*** Opening Data supplied ***

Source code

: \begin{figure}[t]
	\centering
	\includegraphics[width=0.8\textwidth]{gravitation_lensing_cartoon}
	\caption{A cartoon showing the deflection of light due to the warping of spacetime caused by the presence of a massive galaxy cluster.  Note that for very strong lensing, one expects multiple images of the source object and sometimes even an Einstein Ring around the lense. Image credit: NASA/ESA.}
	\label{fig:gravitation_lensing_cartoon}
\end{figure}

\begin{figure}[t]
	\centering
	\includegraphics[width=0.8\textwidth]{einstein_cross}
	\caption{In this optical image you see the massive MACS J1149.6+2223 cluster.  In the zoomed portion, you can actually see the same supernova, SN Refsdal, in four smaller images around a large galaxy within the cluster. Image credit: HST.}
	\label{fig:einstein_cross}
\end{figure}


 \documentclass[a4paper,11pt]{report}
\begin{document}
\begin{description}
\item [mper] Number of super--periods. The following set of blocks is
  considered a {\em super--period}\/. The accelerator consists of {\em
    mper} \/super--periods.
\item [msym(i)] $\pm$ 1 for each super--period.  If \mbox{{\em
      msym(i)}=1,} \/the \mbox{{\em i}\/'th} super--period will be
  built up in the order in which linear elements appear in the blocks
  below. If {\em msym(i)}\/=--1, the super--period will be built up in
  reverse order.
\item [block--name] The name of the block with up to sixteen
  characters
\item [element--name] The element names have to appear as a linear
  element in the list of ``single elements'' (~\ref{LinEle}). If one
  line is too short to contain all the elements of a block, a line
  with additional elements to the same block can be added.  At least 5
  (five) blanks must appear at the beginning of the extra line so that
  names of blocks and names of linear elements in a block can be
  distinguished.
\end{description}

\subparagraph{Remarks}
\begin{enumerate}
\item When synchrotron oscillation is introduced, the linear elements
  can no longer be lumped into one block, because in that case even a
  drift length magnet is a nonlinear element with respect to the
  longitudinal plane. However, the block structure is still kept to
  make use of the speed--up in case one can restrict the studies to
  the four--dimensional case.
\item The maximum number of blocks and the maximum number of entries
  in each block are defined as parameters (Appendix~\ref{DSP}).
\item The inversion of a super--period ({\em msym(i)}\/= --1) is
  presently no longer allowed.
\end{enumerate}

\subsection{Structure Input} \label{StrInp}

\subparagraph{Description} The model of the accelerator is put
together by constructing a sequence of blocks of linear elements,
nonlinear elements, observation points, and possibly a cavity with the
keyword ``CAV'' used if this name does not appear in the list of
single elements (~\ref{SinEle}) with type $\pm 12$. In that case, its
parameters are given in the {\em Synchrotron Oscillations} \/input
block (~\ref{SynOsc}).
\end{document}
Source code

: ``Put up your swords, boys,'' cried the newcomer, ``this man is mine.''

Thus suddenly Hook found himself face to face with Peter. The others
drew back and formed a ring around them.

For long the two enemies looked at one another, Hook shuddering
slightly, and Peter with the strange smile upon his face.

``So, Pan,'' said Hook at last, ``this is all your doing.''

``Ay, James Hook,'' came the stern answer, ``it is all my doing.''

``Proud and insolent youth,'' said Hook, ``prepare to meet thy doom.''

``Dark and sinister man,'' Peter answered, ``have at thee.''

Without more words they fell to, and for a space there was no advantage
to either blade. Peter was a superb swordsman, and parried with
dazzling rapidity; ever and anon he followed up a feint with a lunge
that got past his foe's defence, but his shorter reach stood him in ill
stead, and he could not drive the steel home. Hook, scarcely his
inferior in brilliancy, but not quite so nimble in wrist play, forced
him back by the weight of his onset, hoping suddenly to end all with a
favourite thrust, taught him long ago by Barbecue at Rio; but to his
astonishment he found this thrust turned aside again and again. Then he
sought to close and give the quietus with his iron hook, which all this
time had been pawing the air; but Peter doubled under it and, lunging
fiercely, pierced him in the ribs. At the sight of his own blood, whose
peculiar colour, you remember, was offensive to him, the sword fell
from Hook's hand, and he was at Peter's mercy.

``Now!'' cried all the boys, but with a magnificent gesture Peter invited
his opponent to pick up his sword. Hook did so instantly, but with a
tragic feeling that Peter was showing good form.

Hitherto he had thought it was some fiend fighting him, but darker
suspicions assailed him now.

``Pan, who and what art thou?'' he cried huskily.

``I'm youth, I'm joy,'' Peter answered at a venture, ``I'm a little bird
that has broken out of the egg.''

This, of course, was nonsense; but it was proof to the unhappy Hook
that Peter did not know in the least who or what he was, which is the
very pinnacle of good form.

*** Closing Data supplied ***

What you have to do: Scan the material above for lines holding the string "said" and copy those lines.

Task output:
``So, Pan,'' said Hook at last, ``this is all your doing.''
``Proud and insolent youth,'' said Hook, ``prepare to meet thy doom.''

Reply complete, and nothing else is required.